We apply induction on $n.$ Let $n=1,$ and for simplicity denote $f=f_{1}.$ Without loss of generality we focus on right limits and assume that $\underset{t\rightarrow0^{+}}{\lim}f^{;}\left(t\right)=+1.$ Then $f^{;}=+1$ for each point in a right $\delta$-neighborhood of $x.$ According to lemma 8, $f$ is strictly increasing in $\left(x,x+\delta\right).$ Therefore:$$\inf\left\{ f\left(t\right)|t\in\left(x,x+\delta\right)\right\} =\underset{t\rightarrow x^{+}}{\lim}f\left(t\right).$$
Proof of part 1. According to our assumption, $\inf\left\{ f\left(t\right)|t\in\left(x,x+\delta\right)\right\} = 0.$ Thus $f\left(t\right)\geq0$ for $t\in\left(x,x+\delta\right).$ Clearly $f$ can’t be zeroed in $\left(x,x+\delta\right)$ because that would contradict the strict monotony. Thus $f>0$ there, and $\underset{t\rightarrow x^{+}}{\lim}sgnf\left(t\right)=\underset{t\rightarrow x^{+}}{\lim}f^{;}\left(t\right)=+1.$ If $\underset{t\rightarrow x^{+}}{\lim}f^{;}\left(t\right)=0,$ then $f$ is constant in a right-neighborhood of $x,$ and from the continuity $f\equiv0$ there. Thus $\underset{t\rightarrow x^{+}}{\lim}sgnf\left(t\right)=\underset{t\rightarrow x^{+}}{\lim}f_{+}^{;}\left(t\right)=0.$ The signs switch for left-limits, hence the $\pm$ coefficient in the right handside.
Proof of part 2. Since $f$ is strictly increasing in a right-neighborhood of $x,$ then clearly $\underset{t\rightarrow x^{+}}{\lim}f\left(t\right)=-\infty,$ and $\underset{t\rightarrow x^{+}}{\lim}sgnf\left(t\right)=-\underset{t\rightarrow x^{+}}{\lim}f^{;}\left(t\right)=-1.$ The signs switch for left-limits, hence the $\mp$ coefficient in the right handside.

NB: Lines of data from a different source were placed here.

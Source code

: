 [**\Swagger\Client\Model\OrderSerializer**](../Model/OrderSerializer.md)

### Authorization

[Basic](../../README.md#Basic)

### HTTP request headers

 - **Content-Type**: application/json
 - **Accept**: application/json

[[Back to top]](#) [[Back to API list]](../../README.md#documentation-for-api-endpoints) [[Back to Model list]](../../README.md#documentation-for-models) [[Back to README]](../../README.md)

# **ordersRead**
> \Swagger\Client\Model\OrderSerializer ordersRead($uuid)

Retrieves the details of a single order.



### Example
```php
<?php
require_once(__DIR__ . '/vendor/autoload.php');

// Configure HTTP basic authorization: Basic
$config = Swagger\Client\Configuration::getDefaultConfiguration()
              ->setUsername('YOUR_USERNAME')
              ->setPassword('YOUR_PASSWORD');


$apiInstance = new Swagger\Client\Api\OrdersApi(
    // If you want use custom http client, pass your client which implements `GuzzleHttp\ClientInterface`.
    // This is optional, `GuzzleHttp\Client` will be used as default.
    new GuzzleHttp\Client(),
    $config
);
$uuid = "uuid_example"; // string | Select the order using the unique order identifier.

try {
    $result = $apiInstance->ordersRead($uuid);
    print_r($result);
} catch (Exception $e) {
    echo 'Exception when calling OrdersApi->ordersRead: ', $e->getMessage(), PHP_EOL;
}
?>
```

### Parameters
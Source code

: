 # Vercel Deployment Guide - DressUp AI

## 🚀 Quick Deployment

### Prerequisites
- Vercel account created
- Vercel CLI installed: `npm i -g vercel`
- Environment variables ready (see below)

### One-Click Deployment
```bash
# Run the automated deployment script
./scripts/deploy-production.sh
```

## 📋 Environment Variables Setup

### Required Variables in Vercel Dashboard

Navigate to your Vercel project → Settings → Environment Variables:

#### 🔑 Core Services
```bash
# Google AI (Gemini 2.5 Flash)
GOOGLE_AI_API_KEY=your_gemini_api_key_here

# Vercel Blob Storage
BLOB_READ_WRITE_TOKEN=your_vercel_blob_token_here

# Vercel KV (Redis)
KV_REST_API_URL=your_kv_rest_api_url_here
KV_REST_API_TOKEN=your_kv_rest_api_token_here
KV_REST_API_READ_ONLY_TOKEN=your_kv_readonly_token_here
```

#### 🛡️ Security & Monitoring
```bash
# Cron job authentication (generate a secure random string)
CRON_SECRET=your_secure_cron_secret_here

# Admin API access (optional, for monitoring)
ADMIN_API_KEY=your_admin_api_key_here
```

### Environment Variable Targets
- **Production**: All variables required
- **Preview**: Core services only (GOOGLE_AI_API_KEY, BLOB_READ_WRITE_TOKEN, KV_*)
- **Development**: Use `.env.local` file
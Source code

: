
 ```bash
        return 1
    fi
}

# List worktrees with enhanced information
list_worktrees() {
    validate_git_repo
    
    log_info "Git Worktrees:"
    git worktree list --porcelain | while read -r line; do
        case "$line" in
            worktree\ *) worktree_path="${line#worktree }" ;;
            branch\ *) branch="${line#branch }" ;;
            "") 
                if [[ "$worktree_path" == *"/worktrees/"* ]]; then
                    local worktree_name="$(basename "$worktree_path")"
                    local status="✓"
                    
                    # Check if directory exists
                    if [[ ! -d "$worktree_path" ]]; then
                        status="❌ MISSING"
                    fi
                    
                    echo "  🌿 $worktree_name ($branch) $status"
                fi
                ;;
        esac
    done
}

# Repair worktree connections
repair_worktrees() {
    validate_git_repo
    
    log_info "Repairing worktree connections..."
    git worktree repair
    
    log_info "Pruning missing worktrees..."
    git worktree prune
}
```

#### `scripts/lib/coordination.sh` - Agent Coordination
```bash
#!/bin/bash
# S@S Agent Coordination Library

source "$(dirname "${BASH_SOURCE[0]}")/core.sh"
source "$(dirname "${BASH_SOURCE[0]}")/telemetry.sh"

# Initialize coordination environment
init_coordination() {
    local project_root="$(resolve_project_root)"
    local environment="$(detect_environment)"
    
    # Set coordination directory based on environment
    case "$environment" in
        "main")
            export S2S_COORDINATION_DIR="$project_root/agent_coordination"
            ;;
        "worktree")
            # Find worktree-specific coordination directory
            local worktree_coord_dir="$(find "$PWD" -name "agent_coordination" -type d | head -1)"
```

Assume the theorem holds for $n,$ and we show its correctness for $n+1:$$$\underset{t\rightarrow x^{\pm}}{\lim}sgn\underset{1\leq i\leq n+1}{\prod}f_{i}\left(t\right) =\underset{t\rightarrow x^{\pm}}{\lim}sgn\underset{1\leq i\leq n}{\prod}f_{i}\left(t\right)\cdot\underset{t\rightarrow x^{\pm}}{\lim}sgnf_{n+1}\left(t\right)
=\left(\pm C\right)^{n}\underset{t\rightarrow x^{\pm}}{\lim}\underset{1\leq i\leq n}{\prod}f_{i}^{;}\left(t\right)\cdot\underset{t\rightarrow x^{\pm}}{\lim}sgnf_{n+1}\left(t\right)
=\left(\pm C\right)^{n+1}\underset{t\rightarrow x^{\pm}}{\lim}\underset{1\leq i\leq n+1}{\prod}f_{i}^{;}\left(t\right),$$where the second transition follows from the induction hypothesis, and the third follows from the induction base.$\,\,\,\,\blacksquare$
Let’s calculate the detachments directly according to the detachment definition, or according to claim 13. In the following examples, we scrutinize cases where the detachable functions are either continuous but not differentiable, discontinuous, or differentiable. As a side note, we’ll also examine a case where the trend doesn’t exist.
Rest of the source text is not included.